An apparition emerged from the bank. It resembled a lumpy tent or a knobbly creature with a rounded back and many legs. The range made it difficult to see clearly but he was betting the holdup man was under there, together with the bank staff and Mrs Grace. The creature moved on mincing, shuffling legs across the car park. No way can we take a shot, he thought, glancing at the armed response team, shaking his head at them.
They all watched as the huddled figures passed the Nissan and paused at the burgundy Commodore. Damn, thought Challis. Wrong car. Then the cloak shifted shape as if it were a sack full of kittens and, one by one, the gunman and the hostages slipped into the front and rear of the car. He couldn’t tell who had got behind the wheel; the cloak still covered them.
Then a passenger door opened as the car began to creep away. A young woman tumbled out, falling to her knees.
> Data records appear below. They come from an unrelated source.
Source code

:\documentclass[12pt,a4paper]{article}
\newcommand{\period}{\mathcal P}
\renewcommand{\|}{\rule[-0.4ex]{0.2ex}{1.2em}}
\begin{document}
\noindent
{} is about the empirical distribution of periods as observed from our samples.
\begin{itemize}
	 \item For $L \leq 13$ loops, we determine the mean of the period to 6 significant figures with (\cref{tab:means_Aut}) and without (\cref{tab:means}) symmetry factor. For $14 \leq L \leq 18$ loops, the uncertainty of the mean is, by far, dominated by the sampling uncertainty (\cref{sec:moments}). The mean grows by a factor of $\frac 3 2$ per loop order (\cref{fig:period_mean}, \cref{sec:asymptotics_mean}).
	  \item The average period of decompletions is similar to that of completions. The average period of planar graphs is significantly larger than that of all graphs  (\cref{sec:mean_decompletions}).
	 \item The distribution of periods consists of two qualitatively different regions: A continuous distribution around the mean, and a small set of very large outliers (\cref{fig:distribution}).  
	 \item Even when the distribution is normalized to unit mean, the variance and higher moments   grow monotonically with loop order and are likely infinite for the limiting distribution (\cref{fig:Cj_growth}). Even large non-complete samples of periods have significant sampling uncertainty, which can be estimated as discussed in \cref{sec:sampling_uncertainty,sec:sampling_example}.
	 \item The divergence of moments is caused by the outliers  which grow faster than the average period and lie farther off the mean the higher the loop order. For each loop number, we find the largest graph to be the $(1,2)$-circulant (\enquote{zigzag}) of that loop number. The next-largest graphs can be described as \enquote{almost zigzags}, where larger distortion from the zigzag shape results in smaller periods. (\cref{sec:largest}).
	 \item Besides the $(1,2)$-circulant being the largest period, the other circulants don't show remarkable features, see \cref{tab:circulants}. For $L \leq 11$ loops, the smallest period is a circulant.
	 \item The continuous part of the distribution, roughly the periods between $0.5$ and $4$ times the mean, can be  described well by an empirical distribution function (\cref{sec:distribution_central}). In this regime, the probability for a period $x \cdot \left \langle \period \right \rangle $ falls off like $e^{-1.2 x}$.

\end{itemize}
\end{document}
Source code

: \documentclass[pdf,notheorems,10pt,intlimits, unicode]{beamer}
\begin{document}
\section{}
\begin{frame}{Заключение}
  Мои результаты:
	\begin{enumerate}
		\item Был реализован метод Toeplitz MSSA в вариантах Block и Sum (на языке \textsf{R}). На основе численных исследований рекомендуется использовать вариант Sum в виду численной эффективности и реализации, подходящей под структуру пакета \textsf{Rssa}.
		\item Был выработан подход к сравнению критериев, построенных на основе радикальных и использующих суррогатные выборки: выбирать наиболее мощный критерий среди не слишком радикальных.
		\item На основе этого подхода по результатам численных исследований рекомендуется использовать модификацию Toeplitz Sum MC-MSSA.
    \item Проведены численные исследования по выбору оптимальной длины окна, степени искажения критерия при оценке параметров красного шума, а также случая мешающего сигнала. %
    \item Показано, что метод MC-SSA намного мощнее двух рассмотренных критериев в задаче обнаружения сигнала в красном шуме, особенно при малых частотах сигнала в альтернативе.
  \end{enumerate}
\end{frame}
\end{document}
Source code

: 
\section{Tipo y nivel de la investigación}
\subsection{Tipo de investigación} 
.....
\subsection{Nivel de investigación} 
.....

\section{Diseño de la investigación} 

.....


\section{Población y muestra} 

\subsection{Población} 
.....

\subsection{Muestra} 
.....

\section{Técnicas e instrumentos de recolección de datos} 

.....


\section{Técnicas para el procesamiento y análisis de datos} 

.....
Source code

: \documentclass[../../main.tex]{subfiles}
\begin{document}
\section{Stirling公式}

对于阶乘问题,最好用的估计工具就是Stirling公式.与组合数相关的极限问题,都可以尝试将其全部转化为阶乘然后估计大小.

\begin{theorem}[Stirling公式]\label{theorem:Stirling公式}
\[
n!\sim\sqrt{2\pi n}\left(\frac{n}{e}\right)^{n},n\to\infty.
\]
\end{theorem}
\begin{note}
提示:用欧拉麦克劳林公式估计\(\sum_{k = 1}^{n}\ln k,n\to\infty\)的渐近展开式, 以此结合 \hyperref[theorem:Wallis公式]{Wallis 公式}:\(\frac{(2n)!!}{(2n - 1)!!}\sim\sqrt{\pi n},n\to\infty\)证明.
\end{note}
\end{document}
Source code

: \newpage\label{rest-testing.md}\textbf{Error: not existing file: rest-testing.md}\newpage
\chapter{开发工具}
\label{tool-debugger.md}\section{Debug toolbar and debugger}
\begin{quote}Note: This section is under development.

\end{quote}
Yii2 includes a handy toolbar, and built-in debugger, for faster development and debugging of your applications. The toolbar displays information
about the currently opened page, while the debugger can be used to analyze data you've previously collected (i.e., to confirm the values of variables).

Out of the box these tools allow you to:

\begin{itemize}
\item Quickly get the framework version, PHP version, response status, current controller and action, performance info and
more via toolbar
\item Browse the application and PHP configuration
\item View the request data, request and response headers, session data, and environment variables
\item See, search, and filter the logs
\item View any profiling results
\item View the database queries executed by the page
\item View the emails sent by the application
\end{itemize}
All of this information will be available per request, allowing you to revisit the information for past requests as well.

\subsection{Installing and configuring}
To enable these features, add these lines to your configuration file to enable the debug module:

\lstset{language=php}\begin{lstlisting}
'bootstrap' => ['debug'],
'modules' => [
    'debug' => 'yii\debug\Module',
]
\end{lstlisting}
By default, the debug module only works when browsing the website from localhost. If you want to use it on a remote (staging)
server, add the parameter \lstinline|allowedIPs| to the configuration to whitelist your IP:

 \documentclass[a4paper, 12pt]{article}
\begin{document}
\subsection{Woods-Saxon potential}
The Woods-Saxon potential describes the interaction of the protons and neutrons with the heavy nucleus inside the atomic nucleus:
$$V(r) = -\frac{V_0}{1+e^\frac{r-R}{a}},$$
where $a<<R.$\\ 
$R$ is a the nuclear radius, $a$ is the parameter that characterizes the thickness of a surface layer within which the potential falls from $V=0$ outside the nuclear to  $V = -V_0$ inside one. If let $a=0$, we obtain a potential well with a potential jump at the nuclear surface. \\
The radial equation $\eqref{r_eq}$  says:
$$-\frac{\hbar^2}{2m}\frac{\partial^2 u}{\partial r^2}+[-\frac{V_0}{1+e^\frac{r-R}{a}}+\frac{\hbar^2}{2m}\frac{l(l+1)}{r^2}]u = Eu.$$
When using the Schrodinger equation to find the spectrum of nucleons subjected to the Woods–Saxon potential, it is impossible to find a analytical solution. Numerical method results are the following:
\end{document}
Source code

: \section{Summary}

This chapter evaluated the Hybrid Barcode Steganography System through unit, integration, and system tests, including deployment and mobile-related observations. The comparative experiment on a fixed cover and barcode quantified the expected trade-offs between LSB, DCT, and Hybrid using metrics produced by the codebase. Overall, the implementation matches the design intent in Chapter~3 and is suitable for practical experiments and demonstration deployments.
The car stopped again, fifty metres away.
Challis waited a moment, expecting a trap, then ran, trailed by Pam Murphy. With one eye on the Commodore, he helped the woman to her feet. ‘You’re Maddie?’
She gulped and hiccoughed. ‘Yes.’
‘It’s okay, you’re safe now.’
She shook her head violently. ‘He told me to give you a message. He’ll release the others as soon as he feels safe. But if he sees anyone follow him, he’ll shoot to kill. No cars, no helicopters, that’s what he said.’
The Commodore crept a short distance, stopped again. Challis’s mind raced with counter plans. He held up a hand, took out his phone, waved it at the car. He got his answer: the car accelerated towards the dark edge of the night.
Ian Galt was in a city motel, at the end of a fruitless day, propped against the headboard of a lumpy bed, unwinding before the TV set bolted to the wall. Days of wearing out good shoe leather, he thought, and what happens? I find her on the evening news. In a place where I can’t get at her.
The best he could hope for now was the man with the shotgun would blow her pretty little head off.
And he thought: What was she doing in that bank?
50
‘I guess I wasn’t making much sense last night,’ said Rowan Ely in the Waterloo police station the next morning.